• [Description of the task]
I need the lines below from the one with "390.00 | 390.00 |" down to the one with "20000.00 | 40000.00 |" reproduced exactly, both ends included, and nothing else.

Records excerpted from a collection:

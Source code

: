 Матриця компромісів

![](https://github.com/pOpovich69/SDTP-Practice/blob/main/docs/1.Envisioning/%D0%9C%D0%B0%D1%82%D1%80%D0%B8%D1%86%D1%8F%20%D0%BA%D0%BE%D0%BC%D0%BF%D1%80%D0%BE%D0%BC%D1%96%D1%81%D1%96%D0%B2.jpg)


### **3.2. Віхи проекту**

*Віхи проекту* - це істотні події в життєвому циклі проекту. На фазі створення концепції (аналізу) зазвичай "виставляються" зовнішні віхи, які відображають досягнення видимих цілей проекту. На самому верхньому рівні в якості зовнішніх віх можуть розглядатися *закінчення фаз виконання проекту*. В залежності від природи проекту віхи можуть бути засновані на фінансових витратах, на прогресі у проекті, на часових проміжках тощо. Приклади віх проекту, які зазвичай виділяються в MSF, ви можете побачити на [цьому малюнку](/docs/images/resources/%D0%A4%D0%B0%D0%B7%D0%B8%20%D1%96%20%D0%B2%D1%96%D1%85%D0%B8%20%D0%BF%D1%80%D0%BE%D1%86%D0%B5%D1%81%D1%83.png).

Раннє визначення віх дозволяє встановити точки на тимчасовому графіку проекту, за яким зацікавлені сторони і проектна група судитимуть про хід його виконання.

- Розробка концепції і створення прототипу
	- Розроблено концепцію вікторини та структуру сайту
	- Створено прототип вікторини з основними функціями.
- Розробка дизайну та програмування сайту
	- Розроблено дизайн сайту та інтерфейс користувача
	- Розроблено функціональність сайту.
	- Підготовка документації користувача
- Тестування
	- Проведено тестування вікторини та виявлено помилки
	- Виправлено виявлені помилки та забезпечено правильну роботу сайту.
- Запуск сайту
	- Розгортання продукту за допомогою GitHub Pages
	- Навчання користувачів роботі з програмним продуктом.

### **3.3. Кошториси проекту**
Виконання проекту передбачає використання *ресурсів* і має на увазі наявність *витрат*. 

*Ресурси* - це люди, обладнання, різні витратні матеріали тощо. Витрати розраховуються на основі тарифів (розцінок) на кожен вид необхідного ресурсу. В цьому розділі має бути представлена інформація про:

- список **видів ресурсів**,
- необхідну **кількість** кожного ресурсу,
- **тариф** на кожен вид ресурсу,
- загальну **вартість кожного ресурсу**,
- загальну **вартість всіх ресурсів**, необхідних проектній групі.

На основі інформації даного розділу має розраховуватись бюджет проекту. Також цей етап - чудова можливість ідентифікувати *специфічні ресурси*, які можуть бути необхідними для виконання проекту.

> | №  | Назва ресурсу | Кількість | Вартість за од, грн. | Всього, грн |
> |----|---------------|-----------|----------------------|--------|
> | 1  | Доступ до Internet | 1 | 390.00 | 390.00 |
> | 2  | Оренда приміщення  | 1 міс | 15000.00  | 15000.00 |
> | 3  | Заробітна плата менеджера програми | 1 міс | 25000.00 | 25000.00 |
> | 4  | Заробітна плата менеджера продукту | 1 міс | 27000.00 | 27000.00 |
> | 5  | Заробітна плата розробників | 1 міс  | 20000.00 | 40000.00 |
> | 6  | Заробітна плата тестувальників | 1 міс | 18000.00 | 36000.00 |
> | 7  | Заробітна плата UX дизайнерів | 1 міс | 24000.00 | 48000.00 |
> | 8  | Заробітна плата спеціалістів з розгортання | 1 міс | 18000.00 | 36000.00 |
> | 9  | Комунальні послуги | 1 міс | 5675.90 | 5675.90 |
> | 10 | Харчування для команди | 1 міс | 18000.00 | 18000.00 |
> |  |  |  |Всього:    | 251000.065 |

• [Answer section]
> | 1  | Доступ до Internet | 1 | 390.00 | 390.00 |
> | 2  | Оренда приміщення  | 1 міс | 15000.00  | 15000.00 |
> | 3  | Заробітна плата менеджера програми | 1 міс | 25000.00 | 25000.00 |
> | 4  | Заробітна плата менеджера продукту | 1 міс | 27000.00 | 27000.00 |
> | 5  | Заробітна плата розробників | 1 міс  | 20000.00 | 40000.00 |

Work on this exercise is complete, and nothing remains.